Data analytics otherwise follow a similar architecture to batch and streaming. The projections are computed regularly cheaply, and continuously updated on top. Dimensional and fact data is built into data marts that can then be used to explore, drill, etc. The storage systems that allow these type of operations are expensive, and usually powered by column storage models, such as Vertica.

Backoffice Systems

Backoffice systems are necessary to edit the dimensions and configuration of the system. A CMS is a backoffice system (but not the serving of the pages). Google Ad Manager is a backoffice system. The user expects that writes are immediately recorded and visible on the next operation. Strong ACID is required. Relational databases are usually the best and most straightforward solution for this type of systems.

Backoffice systems also ingest data from the batch and streaming systems, as well as some from the data analytics. Editors modify and configure the system, and their edits are captured in a database providing ACID guarantees as they do that. External jobs are used to push the data out back to the batch and streaming systems, so that the configuration and dimensional data can be used in jobs and exposed for serving workloads.

Conclusion

We have seen that there are four main types of data access, and that each of them leads to an architecture and a choice of storage systems. The boundaries between these four groups of systems are better tight, so that there is no leakage of abstractions between them that would lead to a degradation of performance, increase in complexity and reduced scalability.

We would like to embrace these architectural principles of design, based on decades of experience from large scale hi-tech companies, as we move forward building the world’s largest crawler, index and search engine for road data. Such a task requires extremely high scalability, at very small unit cost of processing.
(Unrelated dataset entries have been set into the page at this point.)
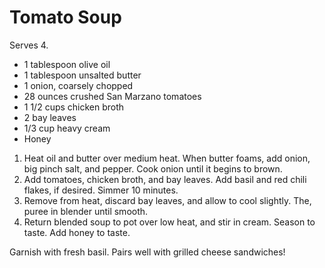 # Tomato Soup

Serves 4.

- 1 tablespoon olive oil
- 1 tablespoon unsalted butter
- 1 onion, coarsely chopped
- 28 ounces crushed San Marzano tomatoes
- 1 1/2 cups chicken broth
- 2 bay leaves
- 1/3 cup heavy cream
- Honey

1. Heat oil and butter over medium heat. When butter foams, add onion, big pinch salt, and pepper. Cook onion until it begins to brown.
2. Add tomatoes, chicken broth, and bay leaves. Add basil and red chili flakes, if desired. Simmer 10 minutes.
3. Remove from heat, discard bay leaves, and allow to cool slightly. The, puree in blender until smooth.
4. Return blended soup to pot over low heat, and stir in cream. Season to taste. Add honey to taste.

Garnish with fresh basil. Pairs well with grilled cheese sandwiches!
When I joined Yahoo, one of the things that surprised me most was the sentence “developers are cheap, systems are expensive,” which is exactly the opposite of what I used to say and hear before I join. This obsession with simplicity, performance and cost is what defines these hi-tech companies and the only way to provide such systems at world scale. It’s on us to now take on these learnings and apply daily to our craft, so that the architecture, designs and code we produce are simple, performant, and highly-scalable at very low unit cost.